According to Table 1, our method is optimal and suboptimal in terms of SSIM and PSNR compared with many algorithms. Especially, compared with the original SRCNN, the PSNR and SSIM are improved by approximately 1.3 dB and 0.02, respectively. Therefore, it can be proved that the algorithm in this paper is highly robust and the model has improved robustness after introducing the parallel image theory.
We compared the test speed of SRCNN with our method before and after using OpenVINO. The result is shown in Table 2. It can be obtained from Table 2 that after using OpenVINO, the parallel speedup ratios of SRCNN and our method reach 700% and 760%, respectively. It can be proved that OpenVINO accelerates the test speed of our model.
5. Conclusion
This paper proposes an improved three-layer end-to-end convolutional neural network, which is used to reconstruct low-resolution face images to obtain corresponding high-resolution images. This paper introduces the parallel image theory to improve the robustness of our model, and it accelerates the test speed of our model by using OpenVINO. In addition, this paper uses a method of cotraining with multiple magnification factors to reduce the number of required network models. The final experimental results show that the method in this paper can cope with the super-resolution reconstruction of face images with different magnification factors and achieves better than traditional reconstruction methods.

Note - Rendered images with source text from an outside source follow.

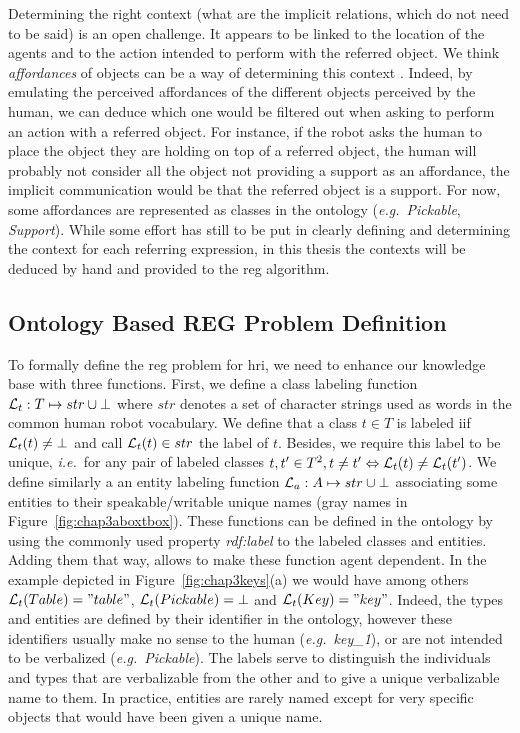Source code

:\documentclass[a4paper,11pt,twoside]{StyleThese}
\begin{document}
\begin{enumerate}

Determining the right context (what are the implicit relations, which do not need to be said) is an open challenge. It appears to be linked to the location of the agents and to the action intended to perform with the referred object. We think \textit{affordances} of objects can be a way of determining this context \cite{gibson2014ecological, norman2013design}. Indeed, by emulating the perceived affordances of the different objects perceived by the human, we can deduce which one would be filtered out when asking to perform an action with a referred object. For instance, if the robot asks the human to place the object they are holding on top of a referred object, the human will probably not consider all the object not providing a support as an affordance, the implicit communication would be that the referred object is a support. For now, some affordances are represented as classes in the ontology (\textit{e.g.}~\textit{Pickable}, \textit{Support}). While some effort has still to be put in clearly defining and determining the context for each referring expression, in this thesis the contexts will be deduced by hand and provided to the \acrshort{reg} algorithm.

\end{enumerate}

\subsection{Ontology Based REG Problem Definition}
To formally define the \acrshort{reg} problem for \acrshort{hri}, we need to enhance our knowledge base with three functions.
First, we define a class labeling function $\mathcal{L}_t: T \mapsto str \cup \bot$ where $str$ denotes a set of character strings used as words in the common human robot vocabulary. We define that a class $t \in T$ is labeled iif $\mathcal{L}_t(t) \neq \bot$ and call $\mathcal{L}_t(t) \in str$ the label of $t$. Besides, we require this label to be unique, \textit{i.e.}~for any pair of labeled classes $t, t' \in T^2, t \neq t' \Leftrightarrow \mathcal{L}_t(t) \neq \mathcal{L}_t(t')$. We define similarly a an entity labeling function $\mathcal{L}_a: A \mapsto str \cup \bot$ associating some entities to their speakable/writable unique names (gray names in Figure~\ref{fig:chap3aboxtbox}). These functions can be defined in the ontology by using the commonly used property \textit{rdf:label} to the labeled classes and entities. Adding them that way, allows to make these function agent dependent. In the example depicted in Figure~\ref{fig:chap3keys}(a) we would have among others $\mathcal{L}_t(Table) = "table"$, $\mathcal{L}_t(Pickable) = \bot$ and $\mathcal{L}_t(Key) = "key"$. Indeed, the types and entities are defined by their identifier in the ontology, however these identifiers usually make no sense to the human (\textit{e.g.}~\textit{key\_1}), or are not intended to be verbalized (\textit{e.g.}~\textit{Pickable}). The labels serve to distinguish the individuals and types that are verbalizable from the other and to give a unique verbalizable name to them. In practice, entities are rarely named except for very specific objects that would have been given a unique name.
\end{document}
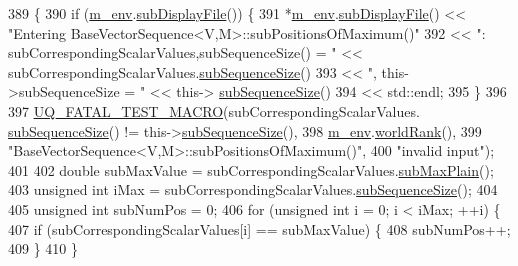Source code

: \begin{DoxyCode}
389 \{
390   \textcolor{keywordflow}{if} (\hyperlink{class_q_u_e_s_o_1_1_base_vector_sequence_a8e8824d2a63c5a43bcc6473e3a0491e8}{m\_env}.\hyperlink{class_q_u_e_s_o_1_1_base_environment_a8a0064746ae8dddfece4229b9ad374d6}{subDisplayFile}()) \{
391     *\hyperlink{class_q_u_e_s_o_1_1_base_vector_sequence_a8e8824d2a63c5a43bcc6473e3a0491e8}{m\_env}.\hyperlink{class_q_u_e_s_o_1_1_base_environment_a8a0064746ae8dddfece4229b9ad374d6}{subDisplayFile}() << \textcolor{stringliteral}{"Entering
       BaseVectorSequence<V,M>::subPositionsOfMaximum()"}
392                             << \textcolor{stringliteral}{": subCorrespondingScalarValues,subSequenceSize() = "} << 
      subCorrespondingScalarValues.\hyperlink{class_q_u_e_s_o_1_1_scalar_sequence_a0288ea295eedc216a1617b3286f6f3a0}{subSequenceSize}()
393                             << \textcolor{stringliteral}{", this->subSequenceSize = "} << this->
      \hyperlink{class_q_u_e_s_o_1_1_base_vector_sequence_afd6278702d40bdf1044697bbd6ad1957}{subSequenceSize}()
394                             << std::endl;
395   \}
396 
397   \hyperlink{_defines_8h_a56d63d18d0a6d45757de47fcc06f574d}{UQ\_FATAL\_TEST\_MACRO}(subCorrespondingScalarValues.
      \hyperlink{class_q_u_e_s_o_1_1_scalar_sequence_a0288ea295eedc216a1617b3286f6f3a0}{subSequenceSize}() != this->\hyperlink{class_q_u_e_s_o_1_1_base_vector_sequence_afd6278702d40bdf1044697bbd6ad1957}{subSequenceSize}(),
398                       \hyperlink{class_q_u_e_s_o_1_1_base_vector_sequence_a8e8824d2a63c5a43bcc6473e3a0491e8}{m\_env}.\hyperlink{class_q_u_e_s_o_1_1_base_environment_a78b57112bbd0e6dd0e8afec00b40ffa7}{worldRank}(),
399                       \textcolor{stringliteral}{"BaseVectorSequence<V,M>::subPositionsOfMaximum()"},
400                       \textcolor{stringliteral}{"invalid input"});
401 
402   \textcolor{keywordtype}{double} subMaxValue = subCorrespondingScalarValues.\hyperlink{class_q_u_e_s_o_1_1_scalar_sequence_ae4689059a4d99dffd386422f1c1aa4b9}{subMaxPlain}();
403   \textcolor{keywordtype}{unsigned} \textcolor{keywordtype}{int} iMax = subCorrespondingScalarValues.\hyperlink{class_q_u_e_s_o_1_1_scalar_sequence_a0288ea295eedc216a1617b3286f6f3a0}{subSequenceSize}();
404 
405   \textcolor{keywordtype}{unsigned} \textcolor{keywordtype}{int} subNumPos = 0;
406   \textcolor{keywordflow}{for} (\textcolor{keywordtype}{unsigned} \textcolor{keywordtype}{int} i = 0; i < iMax; ++i) \{
407     \textcolor{keywordflow}{if} (subCorrespondingScalarValues[i] == subMaxValue) \{
408       subNumPos++;
409     \}
410   \}

\end{DoxyCode}

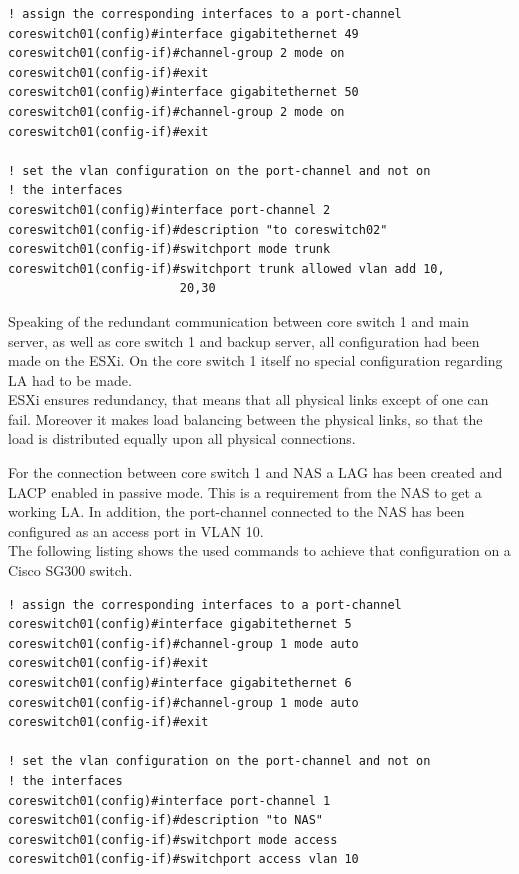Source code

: \begin{lstlisting}
! assign the corresponding interfaces to a port-channel
coreswitch01(config)#interface gigabitethernet 49
coreswitch01(config-if)#channel-group 2 mode on
coreswitch01(config-if)#exit
coreswitch01(config)#interface gigabitethernet 50
coreswitch01(config-if)#channel-group 2 mode on
coreswitch01(config-if)#exit

! set the vlan configuration on the port-channel and not on 
! the interfaces
coreswitch01(config)#interface port-channel 2
coreswitch01(config-if)#description "to coreswitch02"
coreswitch01(config-if)#switchport mode trunk
coreswitch01(config-if)#switchport trunk allowed vlan add 10,
                        20,30
\end{lstlisting} 

Speaking of the redundant communication between core switch 1 and main server, as well as core switch 1 and backup server, all configuration had been made on the ESXi. On the core switch 1 itself no special configuration regarding \ac{LA} had to be made. \\
ESXi ensures redundancy, that means that all physical links except of one can fail. Moreover it makes load balancing between the physical links, so that the load is distributed equally upon all physical connections.

For the connection between core switch 1 and \ac{NAS} a \ac{LAG} has been created and \ac{LACP} enabled in passive mode. This is a requirement from the \ac{NAS} to get a working \ac{LA}. In addition, the port-channel connected to the NAS has been configured as an access port in VLAN 10. \\
The following listing shows the used commands to achieve that configuration on a Cisco SG300 switch.

\begin{lstlisting}
! assign the corresponding interfaces to a port-channel
coreswitch01(config)#interface gigabitethernet 5
coreswitch01(config-if)#channel-group 1 mode auto
coreswitch01(config-if)#exit
coreswitch01(config)#interface gigabitethernet 6
coreswitch01(config-if)#channel-group 1 mode auto
coreswitch01(config-if)#exit

! set the vlan configuration on the port-channel and not on 
! the interfaces
coreswitch01(config)#interface port-channel 1
coreswitch01(config-if)#description "to NAS"
coreswitch01(config-if)#switchport mode access
coreswitch01(config-if)#switchport access vlan 10
\end{lstlisting}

On the other hand, through our experiment, the parallel image theory can effectively improve the robustness within the framework of existing model. In the parallel execution stage of the parallel image, OpenVINO can be used to accelerate the execution speed of our model, which makes the parallel vision model faster and better for real-time application. Therefore, our next research direction is to apply OpenVINO and parallel image theory to other computer vision models.
Data Availability
The training data used to support the findings of this study were collected from the LFW, WebCaricature, and FERET public databases.
Conflicts of Interest
The authors declare that there are no conflicts of interest.
Authors’ Contributions
Zhijie Huang and Wenbo Zheng contributed equally to this study.
Acknowledgments
This work was supported in part by the National Key R&D Program of China (2020YFB1600400), in part by the National Natural Science Foundation of China (61806198), and in part by the Key Research and Development Program of Guangzhou (202007050002).